In terms of chart success, "Too Busy Thinking About My Baby" was Gaye's second biggest hit of the 1960s, after "I Heard It Through the Grapevine". "Too Busy Thinking About My Baby" peaked at No.4 on the Billboard Hot 100 in the United States, and remained at the No.1 position on Billboard's Black Singles Chart for six consecutive weeks, from the weeks of, June 7 until July 12, 1969, with sales close to two million records. The single was the top-selling R&B single of the year, and also reached No.14 on Billboard’s year-end charts. The tune was the first release from Gaye's 1969 studio album M.P.G.. The single also reached No.5 in the UK Singles Chart.

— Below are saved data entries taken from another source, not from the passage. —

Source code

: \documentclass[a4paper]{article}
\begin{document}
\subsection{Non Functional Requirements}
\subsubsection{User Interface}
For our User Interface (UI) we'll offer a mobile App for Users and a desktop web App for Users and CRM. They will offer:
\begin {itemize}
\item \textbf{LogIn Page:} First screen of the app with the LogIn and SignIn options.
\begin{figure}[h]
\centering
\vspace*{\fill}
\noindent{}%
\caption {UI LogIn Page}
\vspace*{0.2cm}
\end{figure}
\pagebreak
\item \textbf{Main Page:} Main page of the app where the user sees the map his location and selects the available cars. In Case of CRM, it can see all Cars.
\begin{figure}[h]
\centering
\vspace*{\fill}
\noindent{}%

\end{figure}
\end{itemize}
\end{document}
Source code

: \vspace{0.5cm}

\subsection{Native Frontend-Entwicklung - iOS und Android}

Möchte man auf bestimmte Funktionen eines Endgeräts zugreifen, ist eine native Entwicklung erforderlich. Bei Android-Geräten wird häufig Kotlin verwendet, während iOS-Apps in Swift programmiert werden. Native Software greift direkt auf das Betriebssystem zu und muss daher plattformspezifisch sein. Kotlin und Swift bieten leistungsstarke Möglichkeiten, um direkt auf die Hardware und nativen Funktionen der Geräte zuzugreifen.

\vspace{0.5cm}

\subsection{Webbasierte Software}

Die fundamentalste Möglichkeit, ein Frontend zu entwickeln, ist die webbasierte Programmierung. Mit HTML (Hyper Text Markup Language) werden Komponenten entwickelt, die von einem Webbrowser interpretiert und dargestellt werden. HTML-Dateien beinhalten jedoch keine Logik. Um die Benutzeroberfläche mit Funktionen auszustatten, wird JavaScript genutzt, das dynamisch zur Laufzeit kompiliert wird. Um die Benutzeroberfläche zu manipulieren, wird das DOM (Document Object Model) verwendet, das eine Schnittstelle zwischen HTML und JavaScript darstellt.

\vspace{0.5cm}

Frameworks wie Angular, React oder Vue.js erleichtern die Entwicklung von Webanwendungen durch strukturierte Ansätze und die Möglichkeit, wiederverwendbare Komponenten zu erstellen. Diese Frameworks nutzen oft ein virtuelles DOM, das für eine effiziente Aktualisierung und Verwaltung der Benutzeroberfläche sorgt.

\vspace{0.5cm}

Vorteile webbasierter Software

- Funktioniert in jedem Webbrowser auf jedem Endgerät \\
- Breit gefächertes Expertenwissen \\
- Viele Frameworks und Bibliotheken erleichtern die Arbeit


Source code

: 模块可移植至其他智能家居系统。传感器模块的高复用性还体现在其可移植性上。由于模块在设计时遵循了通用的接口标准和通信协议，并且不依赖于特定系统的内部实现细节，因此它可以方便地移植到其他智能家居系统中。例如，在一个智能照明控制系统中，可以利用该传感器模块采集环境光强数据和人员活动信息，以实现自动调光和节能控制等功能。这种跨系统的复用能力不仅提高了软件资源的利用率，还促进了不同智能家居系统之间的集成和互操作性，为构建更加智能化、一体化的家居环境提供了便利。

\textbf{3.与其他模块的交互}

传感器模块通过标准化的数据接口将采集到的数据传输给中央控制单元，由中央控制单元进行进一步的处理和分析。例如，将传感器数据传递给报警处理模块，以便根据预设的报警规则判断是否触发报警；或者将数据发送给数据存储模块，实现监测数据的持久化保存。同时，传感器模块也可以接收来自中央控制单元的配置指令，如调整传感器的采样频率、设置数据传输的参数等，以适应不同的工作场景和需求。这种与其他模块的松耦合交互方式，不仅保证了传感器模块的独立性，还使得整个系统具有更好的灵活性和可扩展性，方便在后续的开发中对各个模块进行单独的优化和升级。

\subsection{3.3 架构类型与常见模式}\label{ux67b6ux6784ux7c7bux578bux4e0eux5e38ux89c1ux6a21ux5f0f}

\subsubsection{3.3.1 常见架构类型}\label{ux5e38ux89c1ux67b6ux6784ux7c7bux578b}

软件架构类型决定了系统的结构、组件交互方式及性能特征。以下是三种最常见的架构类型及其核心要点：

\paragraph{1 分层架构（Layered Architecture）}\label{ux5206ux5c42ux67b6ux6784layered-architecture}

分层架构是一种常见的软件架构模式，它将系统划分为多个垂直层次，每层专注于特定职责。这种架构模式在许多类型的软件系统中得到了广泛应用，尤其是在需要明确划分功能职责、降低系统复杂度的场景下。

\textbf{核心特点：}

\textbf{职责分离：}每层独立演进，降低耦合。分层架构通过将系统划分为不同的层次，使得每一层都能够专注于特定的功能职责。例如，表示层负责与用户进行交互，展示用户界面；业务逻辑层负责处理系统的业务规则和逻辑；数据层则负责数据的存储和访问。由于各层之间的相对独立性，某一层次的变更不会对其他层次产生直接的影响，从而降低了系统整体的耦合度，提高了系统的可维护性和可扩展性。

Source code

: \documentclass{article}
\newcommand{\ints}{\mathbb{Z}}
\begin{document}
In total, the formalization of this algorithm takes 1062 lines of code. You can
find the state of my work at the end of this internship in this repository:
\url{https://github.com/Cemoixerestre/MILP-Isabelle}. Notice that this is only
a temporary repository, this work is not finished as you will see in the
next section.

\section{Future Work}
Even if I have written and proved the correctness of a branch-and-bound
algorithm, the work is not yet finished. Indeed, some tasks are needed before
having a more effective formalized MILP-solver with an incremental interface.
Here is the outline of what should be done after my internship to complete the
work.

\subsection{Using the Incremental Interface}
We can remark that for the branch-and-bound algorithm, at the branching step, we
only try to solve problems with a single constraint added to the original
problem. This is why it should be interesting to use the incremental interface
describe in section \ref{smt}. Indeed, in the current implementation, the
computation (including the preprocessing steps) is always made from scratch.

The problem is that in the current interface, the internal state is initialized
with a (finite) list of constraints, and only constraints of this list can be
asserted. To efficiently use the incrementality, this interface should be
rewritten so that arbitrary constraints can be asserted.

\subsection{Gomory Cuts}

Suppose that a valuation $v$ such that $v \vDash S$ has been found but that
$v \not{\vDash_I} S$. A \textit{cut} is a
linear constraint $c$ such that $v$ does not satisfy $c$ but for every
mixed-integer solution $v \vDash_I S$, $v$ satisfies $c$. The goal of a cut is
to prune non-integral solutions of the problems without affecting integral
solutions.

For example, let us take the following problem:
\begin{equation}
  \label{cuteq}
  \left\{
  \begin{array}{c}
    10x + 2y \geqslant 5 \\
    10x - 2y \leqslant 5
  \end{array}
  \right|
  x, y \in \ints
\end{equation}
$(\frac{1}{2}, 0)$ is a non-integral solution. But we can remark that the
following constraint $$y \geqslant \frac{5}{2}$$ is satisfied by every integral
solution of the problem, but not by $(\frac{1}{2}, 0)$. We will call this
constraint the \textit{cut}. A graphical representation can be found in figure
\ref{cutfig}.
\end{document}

Cash Box described it as a "medium paced rock effort" with a "solid vocal" and "a phenomenal production using tom-tom effectiveness to stoke up dance fan fires."

==Personnel==

===Temptations version===
- Lead vocals by Eddie Kendricks
- Background vocals by David Ruffin, Eddie Kendricks, Melvin Franklin, Paul Williams, and Otis Williams
- Instrumentation by the Funk Brothers

===Jimmy Ruffin version===
- Lead vocals by Jimmy Ruffin
- Background vocals by David Ruffin, Eddie Kendricks, Melvin Franklin, Paul Williams, and Otis Williams
- Instrumentation by the Funk Brothers

===Marvin Gaye version===
- Lead vocals by Marvin Gaye
- Background vocals by the Andantes: Jackie Hicks, Marlene Barrow and Louvain Demps
- Instrumentation by the Funk Brothers

==Chart history==

===Weekly charts===

| Chart (1969) | Peak position |
|---|---|
| Canada RPM Top Singles | 15 |
| UK Singles Chart | 5 |
| US Billboard Hot 100 | 4 |
| US Billboard R&B singles | 1 |
| US Cash Box Top 100 | 5 |

===Year-end charts===

| Chart (1969) | Rank |
|---|---|
| UK | 43 |
| US Billboard Hot 100 | 14 |
| US Cash Box | 53 |

==Other cover versions==
- The Young Vandals cut the track for The Isley Brothers' T-Neck label. It peaked at No.46 on the R&B charts in 1970.
- "Too Busy Thinking About My Baby" was also covered by the New York-based rock group Mardi Gras in the early 1970s, and released as a single on Map City Records. It climbed high up the charts across Europe in 1971–72.
- In 1995, the Manhattan Transfer recorded the song for their album Tonin' with Phil Collins. This version No.27 on the Adult Contemporary chart in the United States. In Canada, the song reached No.58 on the pop singles chart and No.6 on the Adult Contemporary chart.